_EXTRACTED ENTRIES_
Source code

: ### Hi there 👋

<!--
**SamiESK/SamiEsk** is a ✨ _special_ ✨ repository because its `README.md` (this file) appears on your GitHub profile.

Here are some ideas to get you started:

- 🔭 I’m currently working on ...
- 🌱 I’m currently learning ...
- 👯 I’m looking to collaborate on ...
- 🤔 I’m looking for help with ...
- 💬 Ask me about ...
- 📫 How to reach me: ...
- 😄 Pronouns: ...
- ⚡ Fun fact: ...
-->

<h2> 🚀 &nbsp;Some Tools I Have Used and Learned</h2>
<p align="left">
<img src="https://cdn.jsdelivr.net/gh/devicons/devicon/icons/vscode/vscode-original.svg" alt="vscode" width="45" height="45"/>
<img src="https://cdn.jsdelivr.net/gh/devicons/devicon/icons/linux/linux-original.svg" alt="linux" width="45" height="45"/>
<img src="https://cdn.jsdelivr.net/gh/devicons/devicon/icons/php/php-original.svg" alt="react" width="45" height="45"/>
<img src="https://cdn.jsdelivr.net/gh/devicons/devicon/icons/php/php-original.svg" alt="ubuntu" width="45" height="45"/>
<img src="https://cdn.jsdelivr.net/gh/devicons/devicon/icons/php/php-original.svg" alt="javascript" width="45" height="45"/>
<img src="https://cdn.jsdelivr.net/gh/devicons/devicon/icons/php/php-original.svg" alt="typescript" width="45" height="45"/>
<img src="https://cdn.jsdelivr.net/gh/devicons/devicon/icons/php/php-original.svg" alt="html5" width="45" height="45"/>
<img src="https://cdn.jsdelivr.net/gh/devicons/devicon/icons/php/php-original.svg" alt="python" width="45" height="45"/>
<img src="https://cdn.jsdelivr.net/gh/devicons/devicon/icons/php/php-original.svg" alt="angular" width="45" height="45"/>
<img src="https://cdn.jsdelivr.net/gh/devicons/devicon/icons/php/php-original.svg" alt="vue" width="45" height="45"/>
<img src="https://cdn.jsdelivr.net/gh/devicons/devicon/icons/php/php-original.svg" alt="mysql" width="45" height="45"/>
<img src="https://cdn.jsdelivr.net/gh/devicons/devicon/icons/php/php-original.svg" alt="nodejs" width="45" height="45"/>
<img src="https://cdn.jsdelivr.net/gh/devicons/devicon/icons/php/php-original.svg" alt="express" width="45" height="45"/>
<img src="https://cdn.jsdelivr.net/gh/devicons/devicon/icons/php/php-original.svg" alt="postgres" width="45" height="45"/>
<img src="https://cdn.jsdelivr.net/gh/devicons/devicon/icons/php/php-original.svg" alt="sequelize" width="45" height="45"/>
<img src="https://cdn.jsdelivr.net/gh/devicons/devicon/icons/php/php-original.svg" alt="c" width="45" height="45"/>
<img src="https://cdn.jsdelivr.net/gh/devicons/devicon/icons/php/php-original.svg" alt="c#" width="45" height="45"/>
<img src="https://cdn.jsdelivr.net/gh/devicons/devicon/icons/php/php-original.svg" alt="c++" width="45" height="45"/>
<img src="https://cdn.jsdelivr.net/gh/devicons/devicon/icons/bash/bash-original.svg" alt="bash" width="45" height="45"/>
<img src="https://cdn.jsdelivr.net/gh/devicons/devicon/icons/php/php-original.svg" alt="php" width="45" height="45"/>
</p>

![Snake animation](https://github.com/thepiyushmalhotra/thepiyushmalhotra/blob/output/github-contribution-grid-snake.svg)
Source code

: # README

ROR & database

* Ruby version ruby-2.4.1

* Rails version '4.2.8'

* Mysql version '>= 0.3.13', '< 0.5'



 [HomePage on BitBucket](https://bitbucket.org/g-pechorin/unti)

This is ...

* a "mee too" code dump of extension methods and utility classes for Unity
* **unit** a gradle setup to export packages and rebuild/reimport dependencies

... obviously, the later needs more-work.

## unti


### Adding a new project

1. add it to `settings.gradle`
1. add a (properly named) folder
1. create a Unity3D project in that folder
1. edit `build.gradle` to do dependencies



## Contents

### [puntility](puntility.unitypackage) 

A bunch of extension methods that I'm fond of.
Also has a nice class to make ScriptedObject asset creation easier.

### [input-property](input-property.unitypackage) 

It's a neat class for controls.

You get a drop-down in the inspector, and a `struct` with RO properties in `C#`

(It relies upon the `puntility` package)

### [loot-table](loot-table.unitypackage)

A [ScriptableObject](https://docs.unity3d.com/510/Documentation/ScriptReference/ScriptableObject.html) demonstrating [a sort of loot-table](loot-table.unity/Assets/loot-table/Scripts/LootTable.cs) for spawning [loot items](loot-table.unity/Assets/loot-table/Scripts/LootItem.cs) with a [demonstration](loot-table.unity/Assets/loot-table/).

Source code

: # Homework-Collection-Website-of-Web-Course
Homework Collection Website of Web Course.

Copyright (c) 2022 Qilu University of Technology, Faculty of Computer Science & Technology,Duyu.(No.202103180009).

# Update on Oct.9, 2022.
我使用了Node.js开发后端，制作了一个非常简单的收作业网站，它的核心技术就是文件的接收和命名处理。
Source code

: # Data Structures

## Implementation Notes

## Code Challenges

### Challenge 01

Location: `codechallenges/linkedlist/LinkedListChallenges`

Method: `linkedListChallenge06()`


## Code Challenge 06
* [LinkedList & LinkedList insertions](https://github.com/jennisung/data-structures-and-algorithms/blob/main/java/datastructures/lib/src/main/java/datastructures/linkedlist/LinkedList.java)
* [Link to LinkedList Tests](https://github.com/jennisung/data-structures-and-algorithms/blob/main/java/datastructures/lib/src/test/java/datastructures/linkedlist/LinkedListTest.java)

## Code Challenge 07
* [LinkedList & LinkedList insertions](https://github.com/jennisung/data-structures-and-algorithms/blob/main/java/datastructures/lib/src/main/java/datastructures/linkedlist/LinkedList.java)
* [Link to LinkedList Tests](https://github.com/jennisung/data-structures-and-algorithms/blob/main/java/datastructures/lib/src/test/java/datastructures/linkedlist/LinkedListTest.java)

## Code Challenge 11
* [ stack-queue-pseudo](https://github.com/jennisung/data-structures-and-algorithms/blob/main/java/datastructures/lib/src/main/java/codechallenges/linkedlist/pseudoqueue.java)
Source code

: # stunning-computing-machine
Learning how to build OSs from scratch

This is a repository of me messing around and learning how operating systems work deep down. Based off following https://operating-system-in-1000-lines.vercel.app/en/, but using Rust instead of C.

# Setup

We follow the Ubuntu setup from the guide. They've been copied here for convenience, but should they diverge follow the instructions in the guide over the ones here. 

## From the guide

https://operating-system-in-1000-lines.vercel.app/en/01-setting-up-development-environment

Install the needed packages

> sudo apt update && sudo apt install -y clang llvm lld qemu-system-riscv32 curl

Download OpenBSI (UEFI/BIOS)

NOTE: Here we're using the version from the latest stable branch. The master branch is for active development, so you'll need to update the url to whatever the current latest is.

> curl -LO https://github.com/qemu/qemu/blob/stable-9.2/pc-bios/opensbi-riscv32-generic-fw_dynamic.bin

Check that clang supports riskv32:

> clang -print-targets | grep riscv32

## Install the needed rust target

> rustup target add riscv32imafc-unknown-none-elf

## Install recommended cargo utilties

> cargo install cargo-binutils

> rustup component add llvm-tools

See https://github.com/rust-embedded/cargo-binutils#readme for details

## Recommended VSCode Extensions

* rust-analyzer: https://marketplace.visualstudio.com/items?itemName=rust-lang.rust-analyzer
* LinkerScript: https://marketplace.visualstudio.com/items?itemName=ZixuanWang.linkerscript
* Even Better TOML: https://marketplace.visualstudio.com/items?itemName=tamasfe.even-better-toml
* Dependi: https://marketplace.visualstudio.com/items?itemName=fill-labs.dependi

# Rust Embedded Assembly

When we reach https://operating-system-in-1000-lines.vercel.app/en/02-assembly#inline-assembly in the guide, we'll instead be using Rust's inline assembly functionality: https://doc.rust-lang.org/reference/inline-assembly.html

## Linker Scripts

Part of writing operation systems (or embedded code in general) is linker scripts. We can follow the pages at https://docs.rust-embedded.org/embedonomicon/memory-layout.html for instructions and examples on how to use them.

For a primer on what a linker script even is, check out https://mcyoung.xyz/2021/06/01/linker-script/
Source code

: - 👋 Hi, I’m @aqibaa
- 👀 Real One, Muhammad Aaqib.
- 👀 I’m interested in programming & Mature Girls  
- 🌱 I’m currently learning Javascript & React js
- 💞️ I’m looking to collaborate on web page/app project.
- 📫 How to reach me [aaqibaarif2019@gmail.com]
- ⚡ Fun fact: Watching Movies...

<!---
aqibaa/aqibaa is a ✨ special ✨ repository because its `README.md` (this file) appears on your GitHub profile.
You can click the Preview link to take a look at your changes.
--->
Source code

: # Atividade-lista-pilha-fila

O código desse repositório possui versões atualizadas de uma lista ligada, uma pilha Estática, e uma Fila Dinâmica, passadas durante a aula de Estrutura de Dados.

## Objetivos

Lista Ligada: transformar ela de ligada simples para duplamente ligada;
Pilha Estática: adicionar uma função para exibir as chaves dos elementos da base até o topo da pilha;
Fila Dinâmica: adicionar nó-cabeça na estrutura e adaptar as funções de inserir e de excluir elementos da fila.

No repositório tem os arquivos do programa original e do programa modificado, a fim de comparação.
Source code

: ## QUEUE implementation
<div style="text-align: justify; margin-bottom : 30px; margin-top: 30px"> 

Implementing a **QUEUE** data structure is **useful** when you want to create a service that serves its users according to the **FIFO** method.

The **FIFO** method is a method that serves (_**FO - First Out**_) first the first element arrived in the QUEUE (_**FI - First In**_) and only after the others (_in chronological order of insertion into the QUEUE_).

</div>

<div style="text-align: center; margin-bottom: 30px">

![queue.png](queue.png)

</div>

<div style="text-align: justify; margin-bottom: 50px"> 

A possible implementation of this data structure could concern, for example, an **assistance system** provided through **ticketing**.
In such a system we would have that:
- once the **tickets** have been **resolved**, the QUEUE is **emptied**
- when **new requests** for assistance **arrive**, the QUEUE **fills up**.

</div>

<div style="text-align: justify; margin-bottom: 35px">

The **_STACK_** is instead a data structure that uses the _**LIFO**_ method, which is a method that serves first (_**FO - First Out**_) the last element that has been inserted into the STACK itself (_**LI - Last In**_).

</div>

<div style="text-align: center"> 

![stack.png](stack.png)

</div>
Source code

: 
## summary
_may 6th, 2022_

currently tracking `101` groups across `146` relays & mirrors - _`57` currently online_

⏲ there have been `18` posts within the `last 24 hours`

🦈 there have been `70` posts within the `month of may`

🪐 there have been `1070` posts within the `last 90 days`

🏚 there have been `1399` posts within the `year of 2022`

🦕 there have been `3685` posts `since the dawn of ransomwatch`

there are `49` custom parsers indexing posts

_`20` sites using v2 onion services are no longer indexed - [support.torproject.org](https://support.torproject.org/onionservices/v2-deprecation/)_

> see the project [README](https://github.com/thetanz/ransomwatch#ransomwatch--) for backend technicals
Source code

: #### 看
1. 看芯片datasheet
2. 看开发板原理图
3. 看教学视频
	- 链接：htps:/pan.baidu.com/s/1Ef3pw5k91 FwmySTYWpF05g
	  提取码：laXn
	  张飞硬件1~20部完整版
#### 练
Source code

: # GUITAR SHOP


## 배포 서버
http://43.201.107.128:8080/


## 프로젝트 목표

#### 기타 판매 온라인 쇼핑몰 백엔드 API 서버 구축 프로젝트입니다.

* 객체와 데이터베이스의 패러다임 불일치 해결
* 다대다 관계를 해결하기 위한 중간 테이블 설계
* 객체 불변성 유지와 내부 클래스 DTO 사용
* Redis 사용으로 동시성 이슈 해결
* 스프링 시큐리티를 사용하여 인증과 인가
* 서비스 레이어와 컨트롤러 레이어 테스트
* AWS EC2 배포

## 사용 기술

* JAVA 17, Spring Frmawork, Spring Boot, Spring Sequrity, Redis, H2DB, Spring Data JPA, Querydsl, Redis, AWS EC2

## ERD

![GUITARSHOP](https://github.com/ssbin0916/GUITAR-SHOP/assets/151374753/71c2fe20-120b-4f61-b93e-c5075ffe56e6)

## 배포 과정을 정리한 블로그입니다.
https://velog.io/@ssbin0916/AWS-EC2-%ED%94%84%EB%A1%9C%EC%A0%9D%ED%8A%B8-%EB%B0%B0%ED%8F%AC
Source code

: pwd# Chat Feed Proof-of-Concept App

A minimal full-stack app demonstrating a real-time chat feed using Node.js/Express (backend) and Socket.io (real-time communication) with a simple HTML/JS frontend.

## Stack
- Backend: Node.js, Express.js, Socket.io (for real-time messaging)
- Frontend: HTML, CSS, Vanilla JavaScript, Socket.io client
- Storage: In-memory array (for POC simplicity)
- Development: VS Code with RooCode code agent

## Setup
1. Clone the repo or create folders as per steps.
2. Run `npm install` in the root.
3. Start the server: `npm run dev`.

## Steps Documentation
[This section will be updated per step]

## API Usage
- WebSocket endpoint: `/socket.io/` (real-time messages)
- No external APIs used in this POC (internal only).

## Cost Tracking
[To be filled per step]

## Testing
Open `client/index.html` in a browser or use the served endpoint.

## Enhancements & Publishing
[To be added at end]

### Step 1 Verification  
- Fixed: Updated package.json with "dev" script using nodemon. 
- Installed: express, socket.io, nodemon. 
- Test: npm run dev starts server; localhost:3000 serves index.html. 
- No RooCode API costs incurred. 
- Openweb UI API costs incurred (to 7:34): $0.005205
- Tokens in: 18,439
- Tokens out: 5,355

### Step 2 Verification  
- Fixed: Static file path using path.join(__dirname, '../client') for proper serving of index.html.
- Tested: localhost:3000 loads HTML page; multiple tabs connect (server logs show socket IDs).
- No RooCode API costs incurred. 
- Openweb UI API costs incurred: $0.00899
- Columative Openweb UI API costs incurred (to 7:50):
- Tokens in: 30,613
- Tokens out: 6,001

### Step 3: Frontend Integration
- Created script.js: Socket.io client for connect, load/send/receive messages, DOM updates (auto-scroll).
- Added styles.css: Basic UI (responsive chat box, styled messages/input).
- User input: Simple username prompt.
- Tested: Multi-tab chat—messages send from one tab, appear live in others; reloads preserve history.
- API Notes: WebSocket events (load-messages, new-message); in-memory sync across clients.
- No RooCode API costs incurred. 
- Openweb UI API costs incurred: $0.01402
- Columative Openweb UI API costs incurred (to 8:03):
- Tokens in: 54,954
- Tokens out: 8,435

_PROBLEM STATEMENT_
In the lines above, find the word "memory" and copy every line it occurs in.

_SOLUTION FOR THIS TASK_
Part of writing operation systems (or embedded code in general) is linker scripts. We can follow the pages at https://docs.rust-embedded.org/embedonomicon/memory-layout.html for instructions and examples on how to use them.
- Storage: In-memory array (for POC simplicity)
- API Notes: WebSocket events (load-messages, new-message); in-memory sync across clients.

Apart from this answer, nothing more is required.